Observation is almost impossible to separate from your own personal biases. This is actually not a large problem, as there are easy ways to circumvent this. Since everyone has to face the same problems of bias in observation it is expected. Let me provide an example of differences in observation:
A young boy is given three options for a snack. He is given an apple, a marshmallow, and a bag of chips. The boy looks at the bag of chips and holds them in his hand before picking up the marshmallow and looking at it with obvious desire in his eyes. He seems hesitant and looks around before sighing and putting it down. The boy then picks up the apple and, with less desire in his eyes, chooses the apple for his snack. He later asks if he could have the marshmallow as well.
Depending on your own personal experiences, what you observe, and the reasons behind the boys actions, will be different than another researcher. One researcher might decide that the boy chose the apple because his parents always taught him that he must finish healthy food before he could have a treat. Another researcher might observe a boy who feels like he might get in trouble if he chooses the sugary snack, so he chooses the healthy one and hopes he can have the sugary snack later. A third researcher might see a child who knows that an apple is more filling as a snack and, even though the marshmallow is more of a treat, chooses the apple because he is more famished. He still tries to get the marshmallow after he is filled up, though.
Again, all these different observations occur because each researcher has had a different life experience and worldview. A researcher that grew up under parents who made them eat healthy food before a dessert would see one thing while a researcher who had very “hands-off” parents might see it differently.
Bias is unavoidable, but as academic researchers, we must do our best to address it and make it known. There are some biases that you will never be able to remove, but if you address it yourself, you are acknowledging it and therefore it can’t be used as an argument to discredit your paper.
So how do you try to remove bias from your own observations? The easiest way is to have multiple researchers observe the same occurrence and compare their observations. This is a simple way to remove some bias and hone in on the facts. Think of this method like a Venn Diagram. You all observe a participant and use your research to find the common factors that everyone saw.

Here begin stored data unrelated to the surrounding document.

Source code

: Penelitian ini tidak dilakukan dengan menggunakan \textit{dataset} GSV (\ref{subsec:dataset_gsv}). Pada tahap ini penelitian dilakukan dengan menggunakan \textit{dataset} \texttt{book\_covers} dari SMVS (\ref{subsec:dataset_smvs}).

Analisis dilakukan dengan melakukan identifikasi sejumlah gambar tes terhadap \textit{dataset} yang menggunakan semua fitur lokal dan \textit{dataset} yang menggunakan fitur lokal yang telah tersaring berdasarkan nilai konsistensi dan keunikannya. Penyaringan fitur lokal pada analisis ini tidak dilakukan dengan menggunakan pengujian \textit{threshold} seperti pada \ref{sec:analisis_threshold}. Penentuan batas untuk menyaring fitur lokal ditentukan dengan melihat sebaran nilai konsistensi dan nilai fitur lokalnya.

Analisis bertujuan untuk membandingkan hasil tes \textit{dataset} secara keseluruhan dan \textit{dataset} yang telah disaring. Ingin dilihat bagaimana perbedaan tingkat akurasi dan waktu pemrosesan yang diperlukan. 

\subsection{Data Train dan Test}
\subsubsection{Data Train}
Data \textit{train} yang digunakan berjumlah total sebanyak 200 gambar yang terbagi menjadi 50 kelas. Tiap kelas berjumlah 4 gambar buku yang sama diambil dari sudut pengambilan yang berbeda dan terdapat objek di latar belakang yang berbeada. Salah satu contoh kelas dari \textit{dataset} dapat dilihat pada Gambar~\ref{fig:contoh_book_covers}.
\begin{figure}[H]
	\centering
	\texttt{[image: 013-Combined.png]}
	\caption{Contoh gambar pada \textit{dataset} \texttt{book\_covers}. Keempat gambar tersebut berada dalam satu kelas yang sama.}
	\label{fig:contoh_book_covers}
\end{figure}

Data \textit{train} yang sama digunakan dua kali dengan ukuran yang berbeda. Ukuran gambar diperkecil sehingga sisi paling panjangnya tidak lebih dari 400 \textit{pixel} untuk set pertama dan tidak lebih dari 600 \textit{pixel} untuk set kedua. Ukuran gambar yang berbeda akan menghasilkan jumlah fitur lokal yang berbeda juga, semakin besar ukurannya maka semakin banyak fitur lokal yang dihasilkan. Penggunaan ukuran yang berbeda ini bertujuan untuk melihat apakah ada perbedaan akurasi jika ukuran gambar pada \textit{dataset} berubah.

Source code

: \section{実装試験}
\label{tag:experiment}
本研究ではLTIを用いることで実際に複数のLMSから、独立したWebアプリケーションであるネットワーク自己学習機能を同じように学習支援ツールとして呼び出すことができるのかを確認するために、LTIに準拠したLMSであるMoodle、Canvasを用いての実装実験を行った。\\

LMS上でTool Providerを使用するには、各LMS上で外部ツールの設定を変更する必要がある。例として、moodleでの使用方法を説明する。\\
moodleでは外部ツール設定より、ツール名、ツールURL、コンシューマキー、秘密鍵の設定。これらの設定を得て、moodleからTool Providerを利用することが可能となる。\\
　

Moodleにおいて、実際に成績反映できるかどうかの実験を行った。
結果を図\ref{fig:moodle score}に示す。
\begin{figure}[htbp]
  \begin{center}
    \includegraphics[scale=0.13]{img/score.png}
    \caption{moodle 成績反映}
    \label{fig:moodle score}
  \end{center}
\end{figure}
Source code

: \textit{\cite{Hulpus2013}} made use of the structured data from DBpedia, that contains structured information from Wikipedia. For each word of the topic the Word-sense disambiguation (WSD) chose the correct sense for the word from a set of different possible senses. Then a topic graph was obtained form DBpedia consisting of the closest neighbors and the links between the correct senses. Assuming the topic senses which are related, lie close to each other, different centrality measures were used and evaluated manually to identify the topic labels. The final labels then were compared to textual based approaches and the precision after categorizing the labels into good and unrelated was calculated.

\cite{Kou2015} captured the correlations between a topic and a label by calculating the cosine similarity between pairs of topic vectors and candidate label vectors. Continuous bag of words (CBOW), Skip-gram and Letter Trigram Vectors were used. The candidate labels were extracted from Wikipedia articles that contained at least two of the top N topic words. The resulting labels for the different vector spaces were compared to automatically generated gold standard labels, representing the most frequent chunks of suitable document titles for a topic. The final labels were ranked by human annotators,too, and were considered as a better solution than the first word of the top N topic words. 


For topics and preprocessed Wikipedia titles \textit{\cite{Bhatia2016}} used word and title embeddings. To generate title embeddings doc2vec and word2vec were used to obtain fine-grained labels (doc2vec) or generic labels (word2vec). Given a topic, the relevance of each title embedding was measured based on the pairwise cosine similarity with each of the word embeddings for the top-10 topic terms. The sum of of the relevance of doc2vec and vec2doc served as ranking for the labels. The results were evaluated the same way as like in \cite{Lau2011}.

Another way is simply taking a step back and attempting to look at at things from a different perspective. This is handy outside of just research (looking at you ex-girlfriends). Doing this won’t come through specifically in your research, but will allow you to readjust your mind set before you decide your official observation.
Research is difficult and bias makes things even more difficult to present your research in a manner that will stand up to academic scrutiny and analysis.